Women Return from Syria as seen by Clarke and Dawe

Screenshot from 9NEWS

DAWE: Prime Minister. Women who travelled to Syria to join Islamic State have returned to Australia.

CLARKE: That’s correct. Two flights.

DAWE: Did the government bring them back?

CLARKE: We provided no assistance. I want to be very clear on that. No assistance whatsoever.

DAWE: How did they get here?

CLARKE: They made their own way.

DAWE: On commercial flights.

CLARKE: On flights, yes.

DAWE: And they landed at Melbourne Airport and Sydney Airport.

CLARKE: Airports are public facilities.

DAWE: And they were met by the AFP.

CLARKE: That’s standard procedure. That’s not assistance. That’s essentially the reverse of assistance.
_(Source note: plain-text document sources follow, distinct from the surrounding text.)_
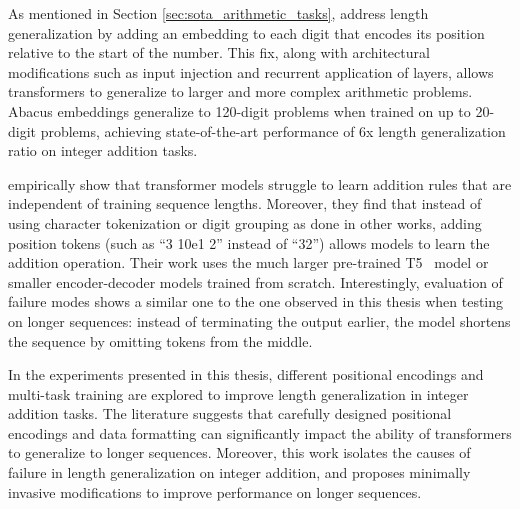 As mentioned in Section \ref{sec:sota_arithmetic_tasks}, \cite{mcleish_transformers_2024} address length generalization by adding an embedding to each digit that encodes its position relative to the start of the number. This fix, along with architectural modifications such as input injection and recurrent application of layers, allows transformers to generalize to larger and more complex arithmetic problems. Abacus embeddings generalize to 120-digit problems when trained on up to 20-digit problems, achieving state-of-the-art performance of 6x length generalization ratio on integer addition tasks.

\cite{nogueira_investigating_2021} empirically show that transformer models struggle to learn addition rules that are independent of training sequence lengths. Moreover, they find that instead of using character tokenization or digit grouping as done in other works, adding position tokens (such as ``3 10e1 2'' instead of ``32'') allows models to learn the addition operation. Their work uses the much larger pre-trained T5~\parencite{raffel_exploring_2020} model or smaller encoder-decoder models trained from scratch. Interestingly, evaluation of failure modes shows a similar one to the one observed in this thesis when testing on longer sequences: instead of terminating the output earlier, the model shortens the sequence by omitting tokens from the middle.

In the experiments presented in this thesis, different positional encodings and multi-task training are explored to improve length generalization in integer addition tasks. The literature suggests that carefully designed positional encodings and data formatting can significantly impact the ability of transformers to generalize to longer sequences. Moreover, this work isolates the causes of failure in length generalization on integer addition, and proposes minimally invasive modifications to improve performance on longer sequences.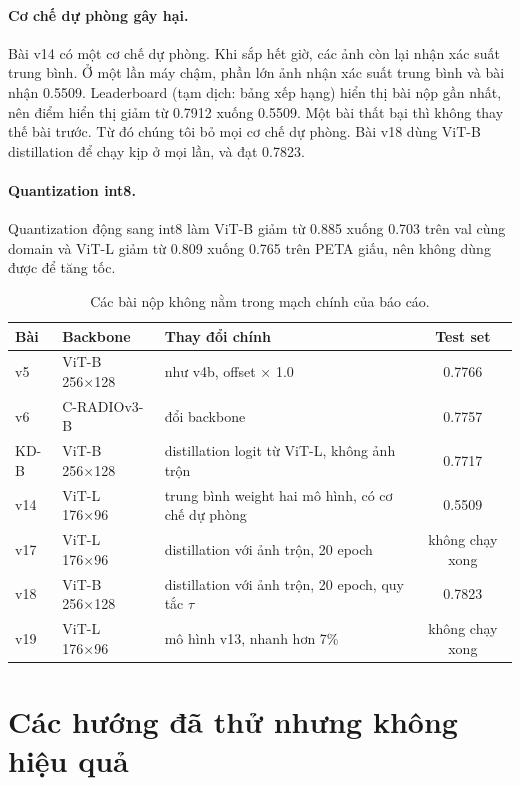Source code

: \documentclass[11pt,a4paper]{article}
\begin{document}
\paragraph{Cơ chế dự phòng gây hại.} Bài v14 có một cơ chế dự phòng. Khi sắp hết giờ, các ảnh còn lại nhận xác suất trung bình. Ở một lần máy chậm, phần lớn ảnh nhận xác suất trung bình và bài nhận 0.5509. Leaderboard (tạm dịch: bảng xếp hạng) hiển thị bài nộp gần nhất, nên điểm hiển thị giảm từ 0.7912 xuống 0.5509. Một bài thất bại thì không thay thế bài trước. Từ đó chúng tôi bỏ mọi cơ chế dự phòng. Bài v18 dùng ViT-B distillation để chạy kịp ở mọi lần, và đạt 0.7823.

\paragraph{Quantization int8.} Quantization động sang int8 làm ViT-B giảm từ 0.885 xuống 0.703 trên val cùng domain và ViT-L giảm từ 0.809 xuống 0.765 trên PETA giấu, nên không dùng được để tăng tốc.

\begin{table}[H]
\centering\small
\begin{tabularx}{\linewidth}{@{}llXc@{}}
\toprule
Bài & Backbone & Thay đổi chính & Test set \\
\midrule
v5 & ViT-B 256×128 & như v4b, offset × 1.0 & 0.7766 \\
v6 & C-RADIOv3-B & đổi backbone & 0.7757 \\
KD-B & ViT-B 256×128 & distillation logit từ ViT-L, không ảnh trộn & 0.7717 \\
v14 & ViT-L 176×96 & trung bình weight hai mô hình, có cơ chế dự phòng & 0.5509 \\
v17 & ViT-L 176×96 & distillation với ảnh trộn, 20 epoch & không chạy xong \\
v18 & ViT-B 256×128 & distillation với ảnh trộn, 20 epoch, quy tắc $\tau$ & 0.7823 \\
v19 & ViT-L 176×96 & mô hình v13, nhanh hơn 7\% & không chạy xong \\
\bottomrule
\end{tabularx}
\caption{Các bài nộp không nằm trong mạch chính của báo cáo.}
\end{table}

\section{Các hướng đã thử nhưng không hiệu quả}
\label{app:neg}
\end{document}
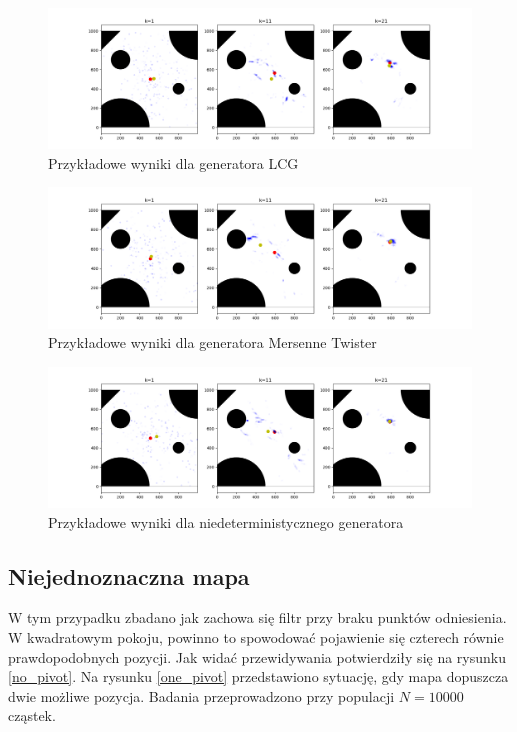 \begin{figure}[H]
	\begin{center}
		\includegraphics[width=15cm]{./lcg_example.png}
		\caption{Przykładowe wyniki dla generatora LCG}
		\label{lcg_example}
	\end{center}
\end{figure}

\begin{figure}[H]
	\begin{center}
		\includegraphics[width=15cm]{./mersenne_example.png}
		\caption{Przykładowe wyniki dla generatora Mersenne Twister}
		\label{mersenne_example}
	\end{center}
\end{figure}

\begin{figure}[H]
\begin{center}
	\includegraphics[width=15cm]{./device_example.png}
	\caption{Przykładowe wyniki dla niedeterministycznego generatora}
	\label{device_example}
\end{center}
\end{figure}


\subsection{Niejednoznaczna mapa}
W tym przypadku zbadano jak zachowa się filtr przy braku punktów odniesienia. W kwadratowym pokoju, powinno to spowodować pojawienie się czterech równie prawdopodobnych pozycji. Jak widać przewidywania potwierdziły się na rysunku \ref{no_pivot}. Na rysunku \ref{one_pivot} przedstawiono sytuację, gdy mapa dopuszcza dwie możliwe pozycja. Badania przeprowadzono przy populacji $N=10000$ cząstek.

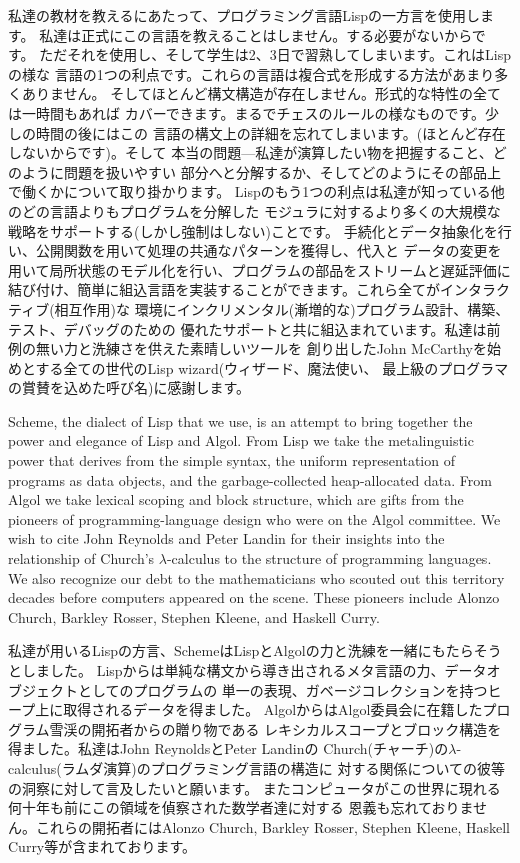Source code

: \documentclass[oneside]{book}
\begin{document}
私達の教材を教えるにあたって、プログラミング言語Lispの一方言を使用します。
私達は正式にこの言語を教えることはしません。する必要がないからです。
ただそれを使用し、そして学生は2、3日で習熟してしまいます。これはLispの様な
言語の1つの利点です。これらの言語は複合式を形成する方法があまり多くありません。
そしてほとんど構文構造が存在しません。形式的な特性の全ては一時間もあれば
カバーできます。まるでチェスのルールの様なものです。少しの時間の後にはこの
言語の構文上の詳細を忘れてしまいます。(ほとんど存在しないからです)。そして
本当の問題---私達が演算したい物を把握すること、どのように問題を扱いやすい
部分へと分解するか、そしてどのようにその部品上で働くかについて取り掛かります。
Lispのもう1つの利点は私達が知っている他のどの言語よりもプログラムを分解した
モジュラに対するより多くの大規模な戦略をサポートする(しかし強制はしない)ことです。
手続化とデータ抽象化を行い、公開関数を用いて処理の共通なパターンを獲得し、代入と
データの変更を用いて局所状態のモデル化を行い、プログラムの部品をストリームと遅延評価に
結び付け、簡単に組込言語を実装することができます。これら全てがインタラクティブ(相互作用)な
環境にインクリメンタル(漸増的な)プログラム設計、構築、テスト、デバッグのための
優れたサポートと共に組込まれています。私達は前例の無い力と洗練さを供えた素晴しいツールを
創り出したJohn McCarthyを始めとする全ての世代のLisp wizard(ウィザード、魔法使い、
最上級のプログラマの賞賛を込めた呼び名)に感謝します。

Scheme, the dialect of Lisp that we use, is an attempt to bring together the
power and elegance of Lisp and Algol.  From Lisp we take the metalinguistic
power that derives from the simple syntax, the uniform representation of
programs as data objects, and the garbage-collected heap-allocated data.  From
Algol we take lexical scoping and block structure, which are gifts from the
pioneers of programming-language design who were on the Algol committee.  We
wish to cite John Reynolds and Peter Landin for their insights into the
relationship of Church's $\lambda$-calculus to the structure of programming
languages.  We also recognize our debt to the mathematicians who scouted out
this territory decades before computers appeared on the scene.  These pioneers
include Alonzo Church, Barkley Rosser, Stephen Kleene, and Haskell Curry.

私達が用いるLispの方言、SchemeはLispとAlgolの力と洗練を一緒にもたらそうとしました。
Lispからは単純な構文から導き出されるメタ言語の力、データオブジェクトとしてのプログラムの
単一の表現、ガベージコレクションを持つヒープ上に取得されるデータを得ました。
AlgolからはAlgol委員会に在籍したプログラム雪渓の開拓者からの贈り物である
レキシカルスコープとブロック構造を得ました。私達はJohn ReynoldsとPeter Landinの
Church(チャーチ)の$\lambda$-calculus(ラムダ演算)のプログラミング言語の構造に
対する関係についての彼等の洞察に対して言及したいと願います。
またコンピュータがこの世界に現れる何十年も前にこの領域を偵察された数学者達に対する
恩義も忘れておりません。これらの開拓者にはAlonzo Church, Barkley Rosser, Stephen Kleene,
Haskell Curry等が含まれております。
\end{document}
DAWE: Will they be charged?

CLARKE: Anyone who has broken the law will face the full force of the law.

DAWE: Have they broken the law?

CLARKE: That’s a matter for the security agencies.

DAWE: What do the security agencies say?

CLARKE: They’re working through it.

DAWE: They’ve landed.

CLARKE: They have, yes.

DAWE: And the security agencies are still working through it.

CLARKE: The law is thorough. That’s what makes it the full force.

DAWE: They were taken out a back entrance at Sydney Airport.

CLARKE: Airports have multiple exits. That’s a safety requirement.

DAWE: Did the government arrange the back entrance?

CLARKE: We provided no assistance.

DAWE: Someone arranged it.

CLARKE: Logistics were managed appropriately.

DAWE: By whom?

CLARKE: By the relevant people.

DAWE: Prime Minister. These women went to Syria and joined a terrorist organisation.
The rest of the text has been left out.